When George proposed a year later, it was his reliability that she said yes to. On days she'd be overwhelmed with work, George would drive to downtown Nairobi from Westlands where he worked, through heavy traffic to offer moral support.

He subscribed to a fitness centre to bulk more muscle. Mia also has a secret side boyfriend, Kush, with whom she meets every Monday afternoon, for a sexual romp.

She's been in six serious relationships. In each of them, she had someone on the side to quench her adventurous sex drive. Before George, she dated Keith and informed him of her enormous sexual voracity.

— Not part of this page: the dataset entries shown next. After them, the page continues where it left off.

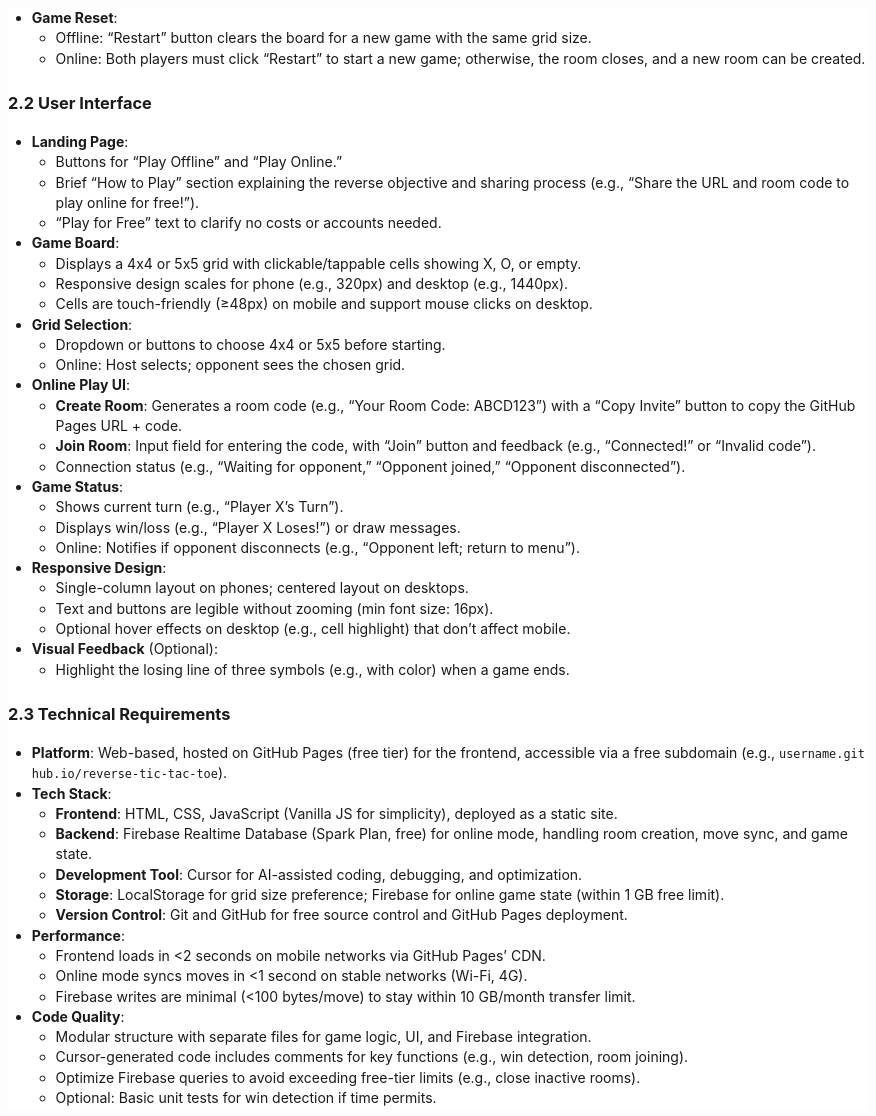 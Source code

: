 - **Game Reset**:
  - Offline: “Restart” button clears the board for a new game with the same grid size.
  - Online: Both players must click “Restart” to start a new game; otherwise, the room closes, and a new room can be created.

### 2.2 User Interface
- **Landing Page**:
  - Buttons for “Play Offline” and “Play Online.”
  - Brief “How to Play” section explaining the reverse objective and sharing process (e.g., “Share the URL and room code to play online for free!”).
  - “Play for Free” text to clarify no costs or accounts needed.
- **Game Board**:
  - Displays a 4x4 or 5x5 grid with clickable/tappable cells showing X, O, or empty.
  - Responsive design scales for phone (e.g., 320px) and desktop (e.g., 1440px).
  - Cells are touch-friendly (≥48px) on mobile and support mouse clicks on desktop.
- **Grid Selection**:
  - Dropdown or buttons to choose 4x4 or 5x5 before starting.
  - Online: Host selects; opponent sees the chosen grid.
- **Online Play UI**:
  - **Create Room**: Generates a room code (e.g., “Your Room Code: ABCD123”) with a “Copy Invite” button to copy the GitHub Pages URL + code.
  - **Join Room**: Input field for entering the code, with “Join” button and feedback (e.g., “Connected!” or “Invalid code”).
  - Connection status (e.g., “Waiting for opponent,” “Opponent joined,” “Opponent disconnected”).
- **Game Status**:
  - Shows current turn (e.g., “Player X’s Turn”).
  - Displays win/loss (e.g., “Player X Loses!”) or draw messages.
  - Online: Notifies if opponent disconnects (e.g., “Opponent left; return to menu”).
- **Responsive Design**:
  - Single-column layout on phones; centered layout on desktops.
  - Text and buttons are legible without zooming (min font size: 16px).
  - Optional hover effects on desktop (e.g., cell highlight) that don’t affect mobile.
- **Visual Feedback** (Optional):
  - Highlight the losing line of three symbols (e.g., with color) when a game ends.

### 2.3 Technical Requirements
- **Platform**: Web-based, hosted on GitHub Pages (free tier) for the frontend, accessible via a free subdomain (e.g., `username.github.io/reverse-tic-tac-toe`).
- **Tech Stack**:
  - **Frontend**: HTML, CSS, JavaScript (Vanilla JS for simplicity), deployed as a static site.
  - **Backend**: Firebase Realtime Database (Spark Plan, free) for online mode, handling room creation, move sync, and game state.
  - **Development Tool**: Cursor for AI-assisted coding, debugging, and optimization.
  - **Storage**: LocalStorage for grid size preference; Firebase for online game state (within 1 GB free limit).
  - **Version Control**: Git and GitHub for free source control and GitHub Pages deployment.
- **Performance**:
  - Frontend loads in <2 seconds on mobile networks via GitHub Pages’ CDN.
  - Online mode syncs moves in <1 second on stable networks (Wi-Fi, 4G).
  - Firebase writes are minimal (<100 bytes/move) to stay within 10 GB/month transfer limit.
- **Code Quality**:
  - Modular structure with separate files for game logic, UI, and Firebase integration.
  - Cursor-generated code includes comments for key functions (e.g., win detection, room joining).
  - Optimize Firebase queries to avoid exceeding free-tier limits (e.g., close inactive rooms).
  - Optional: Basic unit tests for win detection if time permits.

They intermixed with a travelling swingers group that engaged in group sex. Keith later demanded her exit from the group's sexual encounters, to her refusal, causing her to terminate the relationship.

Sexual addiction

Though she doesn't divulge a specific figure, she states that she has slept with many men. They include a tout, whom she describes as a 'lousy lay', a neighbour in her former apartment complex in Ngong who lived with his girlfriend and her 60-year-old boss who bought her expensive gifts in exchange for sex.

According to psychiatrists, our minds don't stop developing until our mid-20s. Therefore, prepubescent children have an undeveloped decision-making capacity that is indicatively preyed on by sex predators and paedophiles.

At the age of 11, after her mother passed away, Mia's father sneaked into her room and defiled her.

Childhood trauma can cause an individual to develop sexual deviance and mental health complications that, if not tackled, can contribute to a spontaneous insatiable sexual addiction.

If a child had a catastrophic event, and was exposed to abuse in a household where there may have been intimate-partner violence and other types of childhood adversities, she may recurrently begin to participate in health-risk behaviours like drug use, alcohol abuse, and promiscuity.

One of the worst effects of surviving sexual violence of any kind is that for a period of time, you lose the conscious power to make decisions about your own body. Someone else takes control.

Whether they physically wrestle or coerce it away, they take it. It is an indescribably dehumanising feeling that victims endure.

Clinical psychologist Candice Norcott states that for children and teens, long-term planning in their brain has not developed yet. They feel the excitement and the rush but cannot make the right decisions.

An adult with nefarious motivations can use those shortcomings to his advantage. Mia's father’s paedophilic felony robbed her of her childhood and destroyed her adulthood.